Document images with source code
^^^^^^^^^^^^^^^^

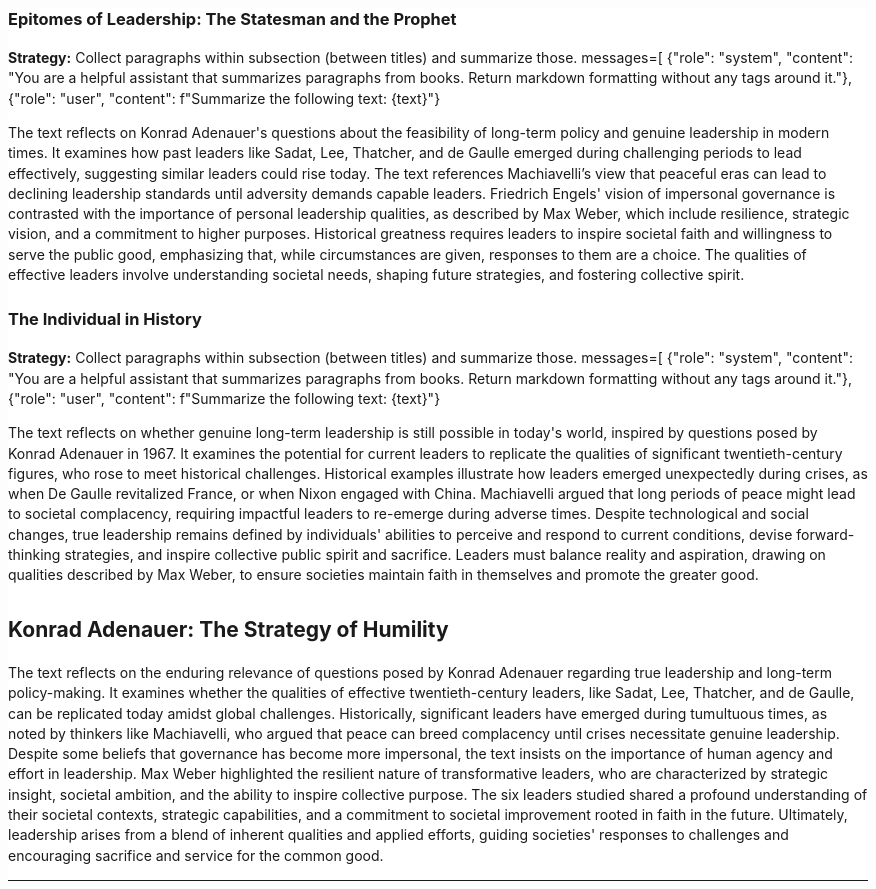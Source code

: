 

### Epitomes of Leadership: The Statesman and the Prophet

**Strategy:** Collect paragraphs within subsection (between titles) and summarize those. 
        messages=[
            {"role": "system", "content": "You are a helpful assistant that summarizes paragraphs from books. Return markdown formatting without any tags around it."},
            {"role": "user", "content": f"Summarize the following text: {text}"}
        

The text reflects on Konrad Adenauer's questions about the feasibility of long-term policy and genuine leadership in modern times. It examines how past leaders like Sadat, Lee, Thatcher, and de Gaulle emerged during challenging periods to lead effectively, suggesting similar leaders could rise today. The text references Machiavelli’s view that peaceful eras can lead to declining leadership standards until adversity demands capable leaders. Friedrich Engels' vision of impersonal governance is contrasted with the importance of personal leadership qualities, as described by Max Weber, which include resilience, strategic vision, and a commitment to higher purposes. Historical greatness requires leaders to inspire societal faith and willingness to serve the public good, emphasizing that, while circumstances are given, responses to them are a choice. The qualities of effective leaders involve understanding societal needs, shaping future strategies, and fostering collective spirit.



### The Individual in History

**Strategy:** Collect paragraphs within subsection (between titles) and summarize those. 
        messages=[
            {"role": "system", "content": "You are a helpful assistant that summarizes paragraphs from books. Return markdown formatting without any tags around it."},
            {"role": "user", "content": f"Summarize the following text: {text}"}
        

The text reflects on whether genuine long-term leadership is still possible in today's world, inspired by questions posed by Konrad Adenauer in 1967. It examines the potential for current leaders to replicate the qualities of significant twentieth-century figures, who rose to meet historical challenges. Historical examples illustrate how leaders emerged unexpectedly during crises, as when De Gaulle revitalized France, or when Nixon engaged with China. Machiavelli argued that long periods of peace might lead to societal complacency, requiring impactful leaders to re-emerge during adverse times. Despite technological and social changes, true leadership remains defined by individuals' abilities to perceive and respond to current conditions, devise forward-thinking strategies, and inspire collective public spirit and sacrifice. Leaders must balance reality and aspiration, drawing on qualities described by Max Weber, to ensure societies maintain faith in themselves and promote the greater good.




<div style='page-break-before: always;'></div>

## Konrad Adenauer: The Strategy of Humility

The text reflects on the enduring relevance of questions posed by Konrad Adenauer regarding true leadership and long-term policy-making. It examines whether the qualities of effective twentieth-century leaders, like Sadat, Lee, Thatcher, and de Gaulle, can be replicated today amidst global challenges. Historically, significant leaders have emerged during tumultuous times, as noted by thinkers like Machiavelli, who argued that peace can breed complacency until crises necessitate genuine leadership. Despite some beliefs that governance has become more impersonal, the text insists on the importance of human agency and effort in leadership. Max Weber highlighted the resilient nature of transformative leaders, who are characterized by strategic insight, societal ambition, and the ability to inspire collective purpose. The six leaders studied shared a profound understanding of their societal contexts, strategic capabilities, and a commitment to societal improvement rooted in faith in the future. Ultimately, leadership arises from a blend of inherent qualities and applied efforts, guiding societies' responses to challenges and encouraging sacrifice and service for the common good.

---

^^^^^^^^^^^^^^^^

AIM OF THE TASK.
Nothing but the lines above from the one containing "The text reflects on whether" through the one containing "## Konrad Adenauer: The Strategy of Humility" should appear in the answer, each repeated exactly.

WRITTEN ANSWER.
The text reflects on whether genuine long-term leadership is still possible in today's world, inspired by questions posed by Konrad Adenauer in 1967. It examines the potential for current leaders to replicate the qualities of significant twentieth-century figures, who rose to meet historical challenges. Historical examples illustrate how leaders emerged unexpectedly during crises, as when De Gaulle revitalized France, or when Nixon engaged with China. Machiavelli argued that long periods of peace might lead to societal complacency, requiring impactful leaders to re-emerge during adverse times. Despite technological and social changes, true leadership remains defined by individuals' abilities to perceive and respond to current conditions, devise forward-thinking strategies, and inspire collective public spirit and sacrifice. Leaders must balance reality and aspiration, drawing on qualities described by Max Weber, to ensure societies maintain faith in themselves and promote the greater good.




<div style='page-break-before: always;'></div>

## Konrad Adenauer: The Strategy of Humility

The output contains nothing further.